Each line below containing the word "kendo" needs to be shown.

» **Stored data**
________________
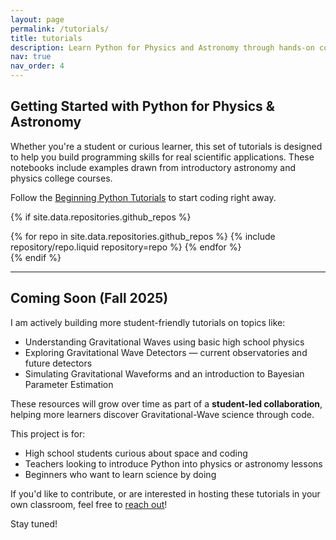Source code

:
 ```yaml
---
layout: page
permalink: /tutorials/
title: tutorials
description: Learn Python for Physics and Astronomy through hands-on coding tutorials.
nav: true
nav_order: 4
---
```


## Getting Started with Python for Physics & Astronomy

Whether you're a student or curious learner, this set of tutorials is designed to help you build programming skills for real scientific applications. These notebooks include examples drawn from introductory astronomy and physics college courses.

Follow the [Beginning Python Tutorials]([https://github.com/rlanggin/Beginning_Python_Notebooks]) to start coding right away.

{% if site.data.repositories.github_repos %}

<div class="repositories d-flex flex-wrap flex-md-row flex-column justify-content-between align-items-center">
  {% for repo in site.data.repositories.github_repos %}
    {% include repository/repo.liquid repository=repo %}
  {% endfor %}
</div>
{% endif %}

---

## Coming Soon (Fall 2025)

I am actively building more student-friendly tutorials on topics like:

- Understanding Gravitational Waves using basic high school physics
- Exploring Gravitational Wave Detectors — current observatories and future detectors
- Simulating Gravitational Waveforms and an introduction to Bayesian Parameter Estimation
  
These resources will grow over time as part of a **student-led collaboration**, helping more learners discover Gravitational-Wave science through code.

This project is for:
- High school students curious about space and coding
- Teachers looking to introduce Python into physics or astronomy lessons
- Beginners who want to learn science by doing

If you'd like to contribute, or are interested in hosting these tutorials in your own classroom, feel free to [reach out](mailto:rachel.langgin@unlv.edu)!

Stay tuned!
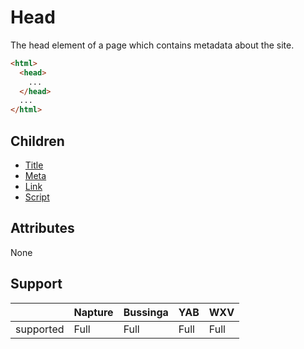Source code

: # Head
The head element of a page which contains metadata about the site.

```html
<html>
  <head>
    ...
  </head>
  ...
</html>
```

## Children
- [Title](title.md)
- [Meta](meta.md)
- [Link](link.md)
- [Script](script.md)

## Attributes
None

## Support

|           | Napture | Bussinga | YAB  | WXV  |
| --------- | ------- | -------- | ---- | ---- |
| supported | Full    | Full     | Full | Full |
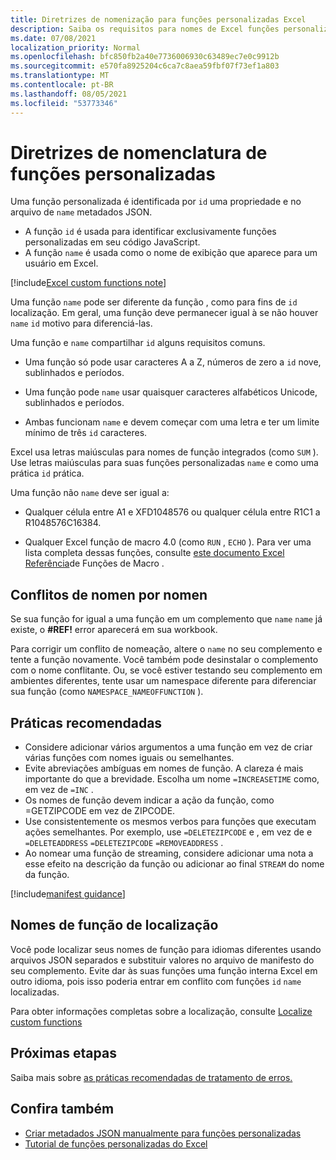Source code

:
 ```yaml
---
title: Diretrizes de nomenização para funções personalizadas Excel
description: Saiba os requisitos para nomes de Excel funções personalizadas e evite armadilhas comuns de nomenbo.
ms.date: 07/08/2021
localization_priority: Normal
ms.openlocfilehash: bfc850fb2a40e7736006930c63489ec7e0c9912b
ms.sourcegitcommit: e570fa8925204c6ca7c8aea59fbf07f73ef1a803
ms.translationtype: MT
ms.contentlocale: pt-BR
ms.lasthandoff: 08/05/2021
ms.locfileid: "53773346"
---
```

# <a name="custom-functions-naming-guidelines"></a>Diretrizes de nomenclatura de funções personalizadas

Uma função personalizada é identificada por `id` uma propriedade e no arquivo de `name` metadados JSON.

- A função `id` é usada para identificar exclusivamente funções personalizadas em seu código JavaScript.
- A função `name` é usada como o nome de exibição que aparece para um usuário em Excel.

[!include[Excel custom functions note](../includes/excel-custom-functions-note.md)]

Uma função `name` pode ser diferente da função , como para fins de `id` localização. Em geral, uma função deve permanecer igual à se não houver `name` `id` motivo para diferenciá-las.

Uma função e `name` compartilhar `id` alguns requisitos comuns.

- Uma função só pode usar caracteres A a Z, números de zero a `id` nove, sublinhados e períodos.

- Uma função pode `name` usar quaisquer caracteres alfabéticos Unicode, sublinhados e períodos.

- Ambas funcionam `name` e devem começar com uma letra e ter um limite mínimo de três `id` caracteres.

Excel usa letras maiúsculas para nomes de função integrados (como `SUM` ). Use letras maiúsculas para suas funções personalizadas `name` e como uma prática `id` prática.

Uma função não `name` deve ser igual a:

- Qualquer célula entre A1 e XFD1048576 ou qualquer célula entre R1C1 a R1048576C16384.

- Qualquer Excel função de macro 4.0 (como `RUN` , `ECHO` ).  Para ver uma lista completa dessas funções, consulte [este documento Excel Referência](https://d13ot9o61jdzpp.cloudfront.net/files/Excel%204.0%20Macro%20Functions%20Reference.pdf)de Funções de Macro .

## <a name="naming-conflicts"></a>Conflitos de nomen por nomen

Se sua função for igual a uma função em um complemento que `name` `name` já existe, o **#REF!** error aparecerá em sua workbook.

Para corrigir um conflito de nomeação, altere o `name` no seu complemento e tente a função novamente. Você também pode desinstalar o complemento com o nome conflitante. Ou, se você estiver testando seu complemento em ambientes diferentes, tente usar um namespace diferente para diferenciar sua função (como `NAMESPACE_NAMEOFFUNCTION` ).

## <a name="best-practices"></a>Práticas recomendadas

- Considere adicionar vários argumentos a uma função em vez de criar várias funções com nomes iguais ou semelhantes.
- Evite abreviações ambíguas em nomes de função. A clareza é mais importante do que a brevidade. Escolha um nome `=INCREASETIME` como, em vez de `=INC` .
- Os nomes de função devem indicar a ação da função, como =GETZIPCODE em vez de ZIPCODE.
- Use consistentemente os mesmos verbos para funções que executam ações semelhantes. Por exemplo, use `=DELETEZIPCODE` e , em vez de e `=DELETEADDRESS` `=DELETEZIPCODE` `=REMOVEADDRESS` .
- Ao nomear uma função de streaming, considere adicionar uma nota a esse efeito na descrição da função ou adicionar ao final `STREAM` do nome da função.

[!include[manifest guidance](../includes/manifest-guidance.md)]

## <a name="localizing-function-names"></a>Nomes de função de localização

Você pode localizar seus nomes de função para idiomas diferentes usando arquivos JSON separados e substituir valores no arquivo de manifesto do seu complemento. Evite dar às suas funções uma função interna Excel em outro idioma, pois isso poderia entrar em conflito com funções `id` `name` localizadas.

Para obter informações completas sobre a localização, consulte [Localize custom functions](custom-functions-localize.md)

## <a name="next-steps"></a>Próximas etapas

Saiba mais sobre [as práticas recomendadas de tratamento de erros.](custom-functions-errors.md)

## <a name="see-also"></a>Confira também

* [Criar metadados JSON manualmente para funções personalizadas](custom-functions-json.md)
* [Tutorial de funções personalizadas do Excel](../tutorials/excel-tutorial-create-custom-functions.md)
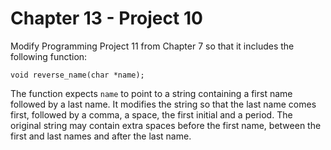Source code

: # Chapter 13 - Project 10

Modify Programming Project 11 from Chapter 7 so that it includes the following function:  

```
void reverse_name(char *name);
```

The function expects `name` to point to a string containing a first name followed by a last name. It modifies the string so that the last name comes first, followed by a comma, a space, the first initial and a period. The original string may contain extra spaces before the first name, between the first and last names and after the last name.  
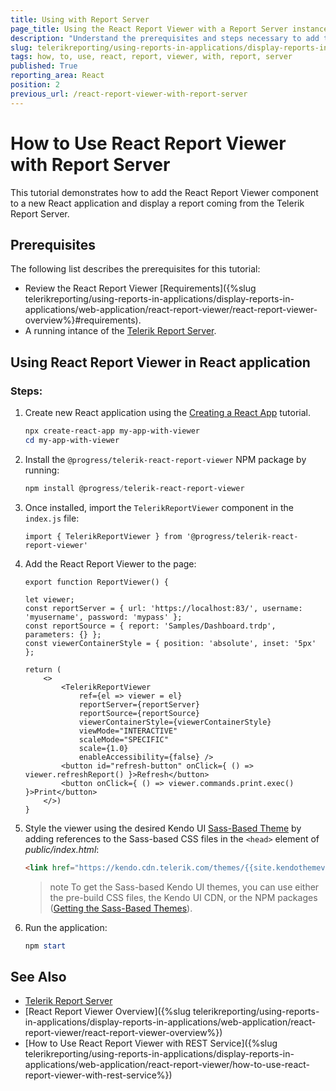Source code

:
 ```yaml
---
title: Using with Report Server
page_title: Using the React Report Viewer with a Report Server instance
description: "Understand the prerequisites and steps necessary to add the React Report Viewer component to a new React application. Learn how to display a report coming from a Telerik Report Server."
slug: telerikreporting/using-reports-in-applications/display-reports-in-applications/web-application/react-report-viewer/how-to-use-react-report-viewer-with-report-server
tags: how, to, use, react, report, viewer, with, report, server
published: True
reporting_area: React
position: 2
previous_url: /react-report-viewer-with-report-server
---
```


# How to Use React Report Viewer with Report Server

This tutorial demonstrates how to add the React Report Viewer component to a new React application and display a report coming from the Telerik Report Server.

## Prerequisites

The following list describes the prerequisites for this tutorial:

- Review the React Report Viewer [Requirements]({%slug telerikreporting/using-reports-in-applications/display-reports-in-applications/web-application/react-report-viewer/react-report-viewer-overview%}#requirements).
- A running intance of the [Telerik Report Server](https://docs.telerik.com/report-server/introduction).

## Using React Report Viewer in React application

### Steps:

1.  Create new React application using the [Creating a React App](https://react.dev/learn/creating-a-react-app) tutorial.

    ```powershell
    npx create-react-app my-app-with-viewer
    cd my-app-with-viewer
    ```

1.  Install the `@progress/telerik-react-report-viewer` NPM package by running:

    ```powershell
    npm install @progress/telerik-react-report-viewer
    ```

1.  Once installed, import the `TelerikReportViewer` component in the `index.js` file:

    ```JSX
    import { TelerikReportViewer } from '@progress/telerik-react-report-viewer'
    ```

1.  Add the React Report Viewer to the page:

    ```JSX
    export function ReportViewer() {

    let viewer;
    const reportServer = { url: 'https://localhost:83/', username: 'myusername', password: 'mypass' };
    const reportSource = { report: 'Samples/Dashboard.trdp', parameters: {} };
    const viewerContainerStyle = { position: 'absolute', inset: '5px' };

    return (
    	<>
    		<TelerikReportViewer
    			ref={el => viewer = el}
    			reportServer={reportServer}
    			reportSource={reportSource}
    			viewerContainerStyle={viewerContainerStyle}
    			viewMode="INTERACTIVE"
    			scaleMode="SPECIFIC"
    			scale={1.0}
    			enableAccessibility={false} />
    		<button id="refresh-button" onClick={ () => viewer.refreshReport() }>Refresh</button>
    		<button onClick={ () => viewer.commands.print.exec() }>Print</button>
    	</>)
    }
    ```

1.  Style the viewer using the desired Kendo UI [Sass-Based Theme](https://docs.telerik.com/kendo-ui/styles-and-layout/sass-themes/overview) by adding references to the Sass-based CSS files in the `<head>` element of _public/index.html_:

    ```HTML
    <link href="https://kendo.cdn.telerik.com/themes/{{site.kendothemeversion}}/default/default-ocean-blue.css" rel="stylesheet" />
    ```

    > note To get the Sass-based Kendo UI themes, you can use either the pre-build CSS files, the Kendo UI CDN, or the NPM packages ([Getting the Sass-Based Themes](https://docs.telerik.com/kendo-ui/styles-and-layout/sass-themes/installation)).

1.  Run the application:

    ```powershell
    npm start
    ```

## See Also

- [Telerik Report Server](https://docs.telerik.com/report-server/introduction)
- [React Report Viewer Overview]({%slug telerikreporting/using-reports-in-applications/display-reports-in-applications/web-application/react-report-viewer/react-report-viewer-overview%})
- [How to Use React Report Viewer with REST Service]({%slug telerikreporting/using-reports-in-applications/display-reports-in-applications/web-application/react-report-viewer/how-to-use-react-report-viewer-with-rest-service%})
________________
» **Problem solution**
1.  Style the viewer using the desired Kendo UI [Sass-Based Theme](https://docs.telerik.com/kendo-ui/styles-and-layout/sass-themes/overview) by adding references to the Sass-based CSS files in the `<head>` element of _public/index.html_:
    <link href="https://kendo.cdn.telerik.com/themes/{{site.kendothemeversion}}/default/default-ocean-blue.css" rel="stylesheet" />
    > note To get the Sass-based Kendo UI themes, you can use either the pre-build CSS files, the Kendo UI CDN, or the NPM packages ([Getting the Sass-Based Themes](https://docs.telerik.com/kendo-ui/styles-and-layout/sass-themes/installation)).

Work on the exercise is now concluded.